On that, we talk a lot about medical debt and bankruptcy, but the thing about bankruptcy is, if it’s a Chapter 7, medical debt is discharged. It goes away.
Medical debt is much, much bigger than that. Bankruptcy is really the last stop on the medical debt misery train for working class or middle class people. There are a lot of interim stops along the way that are not so great: reallocating family resources to paying down medical debt, wage garnishment, liens, and on and on.
With any luck, if this thing works right, maybe some of this will go away (pdf):
In 2007, more than two out of five working-age adults—41 percent—had trouble paying their health care bills, or were already paying off medical debt.The consequences of medical debt are serious. People who have medical debt worry about their health care bills and may therefore delay getting needed care—or go without it entirely. Medical debt also contributes to bankruptcy and housing insecurity, and it leaves consumers vulnerable to serious consequences when they are sued by health care providers or debt collectors—consequences such as wage garnishment, home foreclosure, and damaged credit.

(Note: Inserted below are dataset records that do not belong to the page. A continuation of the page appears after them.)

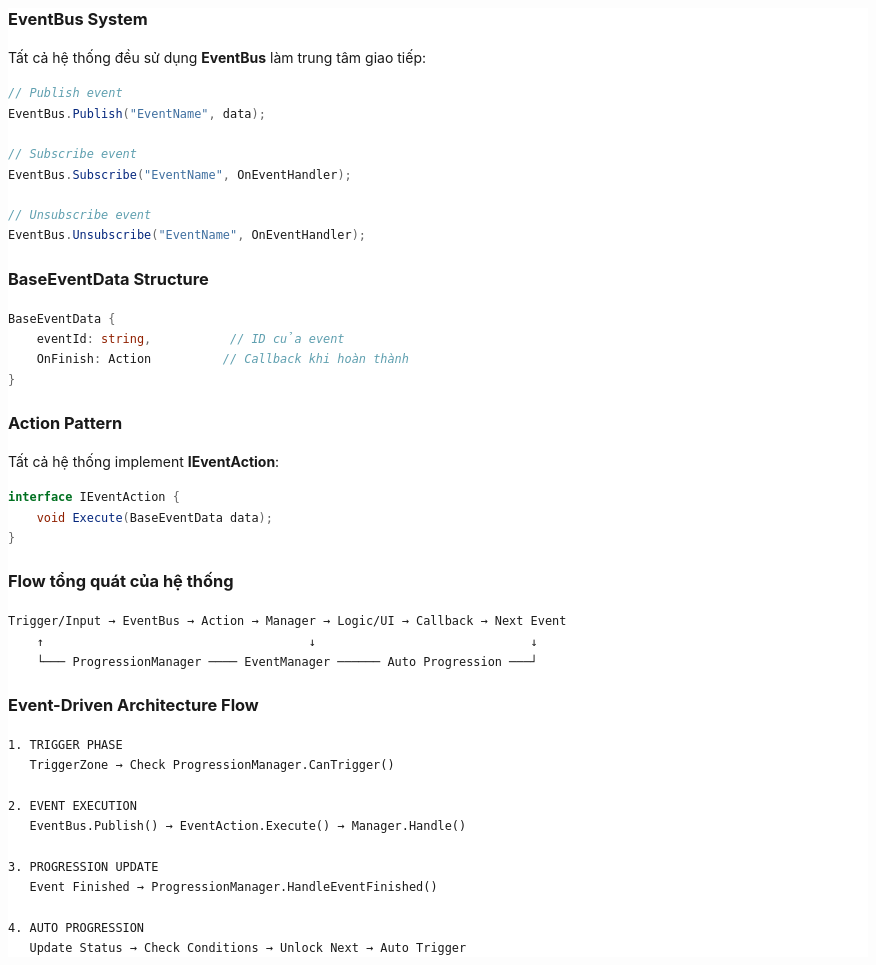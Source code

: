 ### EventBus System
Tất cả hệ thống đều sử dụng **EventBus** làm trung tâm giao tiếp:

```csharp
// Publish event
EventBus.Publish("EventName", data);

// Subscribe event  
EventBus.Subscribe("EventName", OnEventHandler);

// Unsubscribe event
EventBus.Unsubscribe("EventName", OnEventHandler);
```

### BaseEventData Structure
```csharp
BaseEventData {
    eventId: string,           // ID của event
    OnFinish: Action          // Callback khi hoàn thành
}
```

### Action Pattern
Tất cả hệ thống implement **IEventAction**:
```csharp
interface IEventAction {
    void Execute(BaseEventData data);
}
```

### Flow tổng quát của hệ thống

```
Trigger/Input → EventBus → Action → Manager → Logic/UI → Callback → Next Event
    ↑                                     ↓                              ↓
    └─── ProgressionManager ──── EventManager ────── Auto Progression ───┘
```

### Event-Driven Architecture Flow

```
1. TRIGGER PHASE
   TriggerZone → Check ProgressionManager.CanTrigger()
   
2. EVENT EXECUTION
   EventBus.Publish() → EventAction.Execute() → Manager.Handle()
   
3. PROGRESSION UPDATE
   Event Finished → ProgressionManager.HandleEventFinished()
   
4. AUTO PROGRESSION
   Update Status → Check Conditions → Unlock Next → Auto Trigger
```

Why Is Medical Debt Different from Other Kinds of Debt?
Medical Debt Strikes without Warning When People Are Most Vulnerable
Unlike credit card debt or other kinds of debt, medical debt is usually beyond a person’s control and impossible to plan for.
Illness and injury happen suddenly and unexpectedly. People don’t choose to get sick or to be injured, but when this happens, they find themselves with unplanned and involuntary health care expenses. These expenses can run into the thousands of dollars.
Making monthly payments toward health care bills can be a strain under the best of circumstances, and a long-term illness can make a difficult situation even worse.
If people with serious health problems have to miss work because of their health, they may earn less money and may have even greater difficulty paying off their bills.
I see medical debt that doesn’t reach crisis bankruptcy stage often, where I live, and I think it should be addressed when we talk about the costs of our decades-long avoidance of universal coverage.
We are paying for our current health care system. It isn’t free. When we analyze the costs and benefits of Obamacare, maybe we should take into account that a lot of uninsured and underinsured people are paying for the health care they receive, whether they can “afford it” or not, and they aren’t necessarily lining up voluntarily to pay these bills. In many cases, a court is issuing a judgment and then their wages are being garnished.
Understand, I don’t object to providers getting paid. They provide an essential service and they should absolutely get paid for the work that they do. What I object to is the idea that the uninsured or underinsured aren’t being compelled to pay for anything, so anything they pay for insurance under Obamacare is all downside and government seizure and an intolerable loss of liberty. They’re paying, plenty, in the wonderful “system” we have now, and having your wages garnished looks nothing at all like “freedom” to me.